Hugh O'Flaherty CBE (28 February 1898 – 30 October 1963) was an Irish Catholic priest, a senior official of the Roman Curia and a significant figure in the Catholic resistance to Nazism. During the Second World War, O'Flaherty was responsible for saving 6,500 Allied soldiers and Jews. His ability to evade the traps set by the German Gestapo and Sicherheitsdienst (SD) earned him the nickname "The Scarlet Pimpernel of the Vatican".

After the war, he was named a papal domestic prelate by Pope Pius XII and served as notary of the Holy Office.

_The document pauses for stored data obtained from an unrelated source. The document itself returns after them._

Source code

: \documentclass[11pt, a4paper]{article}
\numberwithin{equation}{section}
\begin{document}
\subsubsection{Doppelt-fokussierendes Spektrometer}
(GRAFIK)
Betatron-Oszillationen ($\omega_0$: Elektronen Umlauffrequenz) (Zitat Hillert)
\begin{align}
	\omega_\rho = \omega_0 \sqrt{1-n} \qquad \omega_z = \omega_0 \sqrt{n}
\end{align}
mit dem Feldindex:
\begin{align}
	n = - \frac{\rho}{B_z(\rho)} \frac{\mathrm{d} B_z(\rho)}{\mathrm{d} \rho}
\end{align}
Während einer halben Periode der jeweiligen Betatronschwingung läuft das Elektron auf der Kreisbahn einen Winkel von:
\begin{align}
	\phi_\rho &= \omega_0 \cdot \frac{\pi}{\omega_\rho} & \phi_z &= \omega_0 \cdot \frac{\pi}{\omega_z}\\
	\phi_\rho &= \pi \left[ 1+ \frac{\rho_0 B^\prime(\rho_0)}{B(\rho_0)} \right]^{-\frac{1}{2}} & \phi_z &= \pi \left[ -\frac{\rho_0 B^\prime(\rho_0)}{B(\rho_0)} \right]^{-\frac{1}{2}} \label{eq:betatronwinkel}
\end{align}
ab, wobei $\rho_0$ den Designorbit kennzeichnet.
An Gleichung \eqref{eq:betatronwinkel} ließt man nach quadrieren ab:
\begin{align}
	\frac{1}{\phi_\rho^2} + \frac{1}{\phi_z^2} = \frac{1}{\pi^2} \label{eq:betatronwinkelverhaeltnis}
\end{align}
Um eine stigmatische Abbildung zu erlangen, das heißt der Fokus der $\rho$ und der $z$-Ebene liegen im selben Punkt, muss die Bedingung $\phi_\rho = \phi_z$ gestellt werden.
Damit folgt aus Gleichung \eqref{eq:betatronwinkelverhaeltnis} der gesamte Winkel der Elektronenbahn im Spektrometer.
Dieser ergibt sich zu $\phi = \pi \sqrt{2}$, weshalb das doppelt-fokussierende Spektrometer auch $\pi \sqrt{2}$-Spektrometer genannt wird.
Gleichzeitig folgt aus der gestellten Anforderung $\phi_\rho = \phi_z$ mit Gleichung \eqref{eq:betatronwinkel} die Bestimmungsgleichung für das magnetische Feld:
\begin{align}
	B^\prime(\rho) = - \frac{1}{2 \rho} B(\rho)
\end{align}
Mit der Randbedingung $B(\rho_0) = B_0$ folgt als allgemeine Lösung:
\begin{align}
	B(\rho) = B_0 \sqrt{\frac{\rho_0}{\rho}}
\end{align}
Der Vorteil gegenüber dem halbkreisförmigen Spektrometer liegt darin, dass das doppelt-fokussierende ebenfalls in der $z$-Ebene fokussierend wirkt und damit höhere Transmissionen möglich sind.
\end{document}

He worked alongside and assisted Alfredo Ottaviani until 1960.

O'Flaherty was portrayed by Gregory Peck in the 1983 television film The Scarlet and the Black, which follows the exploits of O'Flaherty from the German occupation of Rome to its liberation by the Allies.

He was also the second principal character in a radio play by Robin Glendinning on Kappler's time seeking asylum in the Vatican, titled The Scarlet Pimpernel of the Vatican, which was first broadcast on 30 November 2006 on Radio 4, with Wolf Kahler as Kappler.

Killarney-born actor and playwright Donal Courtney penned a new one-man play entitled God Has No Country, which he premièred in Killarney as part of the Hugh O'Flaherty memorial celebrations for three nights in October 2013. Courtney portrays the O'Flaherty during the wartime years in German-occupied Rome; the story is told from the O'Flaherty's point of view and is a study of the torment and difficulty in the decisions he undertook in his fight for justice.

In 2023, Joseph O'Connor published My Father's House, a novel based on the exploits of O'Flaherty and his resistance group.